Problem statement:
The following data has a line with "Extract features from" and a line with "- MFCC feature extraction". Write out exactly those lines and all the lines between them.

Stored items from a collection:
%%

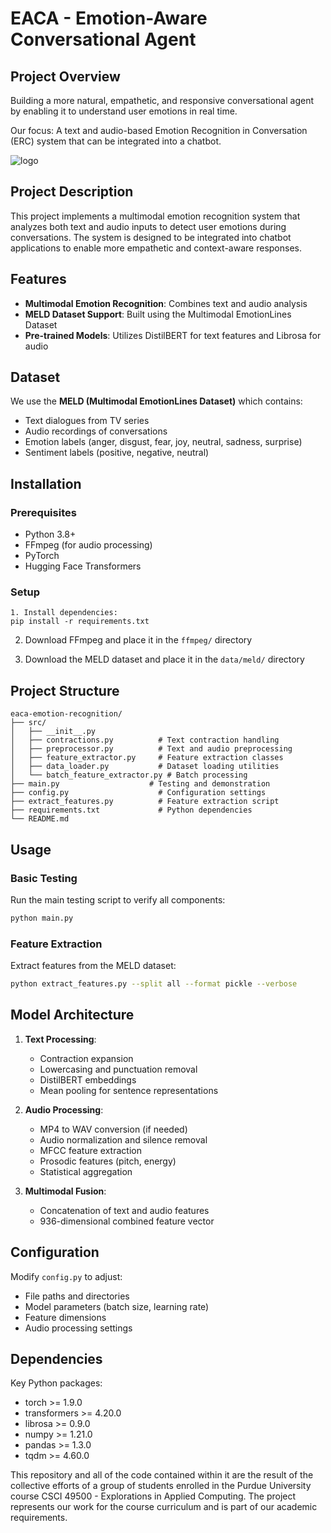 # EACA - Emotion-Aware Conversational Agent

## Project Overview
Building a more natural, empathetic, and responsive conversational agent by enabling it to understand user emotions in real time.

Our focus: A text and audio-based Emotion Recognition in Conversation (ERC) system that can be integrated into a chatbot.

![logo](logo.png)

## Project Description
This project implements a multimodal emotion recognition system that analyzes both text and audio inputs to detect user emotions during conversations. The system is designed to be integrated into chatbot applications to enable more empathetic and context-aware responses.

## Features
- **Multimodal Emotion Recognition**: Combines text and audio analysis
- **MELD Dataset Support**: Built using the Multimodal EmotionLines Dataset
- **Pre-trained Models**: Utilizes DistilBERT for text features and Librosa for audio

## Dataset
We use the **MELD (Multimodal EmotionLines Dataset)** which contains:
- Text dialogues from TV series
- Audio recordings of conversations
- Emotion labels (anger, disgust, fear, joy, neutral, sadness, surprise)
- Sentiment labels (positive, negative, neutral)

## Installation

### Prerequisites
- Python 3.8+
- FFmpeg (for audio processing)
- PyTorch
- Hugging Face Transformers

### Setup
```
1. Install dependencies:
pip install -r requirements.txt
```

2. Download FFmpeg and place it in the `ffmpeg/` directory

3. Download the MELD dataset and place it in the `data/meld/` directory

## Project Structure
```
eaca-emotion-recognition/
├── src/
│   ├── __init__.py
│   ├── contractions.py          # Text contraction handling
│   ├── preprocessor.py          # Text and audio preprocessing
│   ├── feature_extractor.py     # Feature extraction classes
│   ├── data_loader.py           # Dataset loading utilities
│   └── batch_feature_extractor.py # Batch processing
├── main.py                    # Testing and demonstration
├── config.py                    # Configuration settings
├── extract_features.py          # Feature extraction script
├── requirements.txt             # Python dependencies
└── README.md
```

## Usage

### Basic Testing
Run the main testing script to verify all components:
```bash
python main.py
```

### Feature Extraction
Extract features from the MELD dataset:
```bash
python extract_features.py --split all --format pickle --verbose
```

## Model Architecture
1. **Text Processing**:
   - Contraction expansion
   - Lowercasing and punctuation removal
   - DistilBERT embeddings
   - Mean pooling for sentence representations

2. **Audio Processing**:
   - MP4 to WAV conversion (if needed)
   - Audio normalization and silence removal
   - MFCC feature extraction
   - Prosodic features (pitch, energy)
   - Statistical aggregation

3. **Multimodal Fusion**:
   - Concatenation of text and audio features
   - 936-dimensional combined feature vector

## Configuration
Modify `config.py` to adjust:
- File paths and directories
- Model parameters (batch size, learning rate)
- Feature dimensions
- Audio processing settings

## Dependencies
Key Python packages:
- torch >= 1.9.0
- transformers >= 4.20.0
- librosa >= 0.9.0
- numpy >= 1.21.0
- pandas >= 1.3.0
- tqdm >= 4.60.0

This repository and all of the code contained within it are the result of the collective efforts of a group of students enrolled in the Purdue University course CSCI 49500 - Explorations in Applied Computing. The project represents our work for the course curriculum and is part of our academic requirements.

%%

Task result:
Extract features from the MELD dataset:
```bash
python extract_features.py --split all --format pickle --verbose
```

## Model Architecture
1. **Text Processing**:
   - Contraction expansion
   - Lowercasing and punctuation removal
   - DistilBERT embeddings
   - Mean pooling for sentence representations

2. **Audio Processing**:
   - MP4 to WAV conversion (if needed)
   - Audio normalization and silence removal
   - MFCC feature extraction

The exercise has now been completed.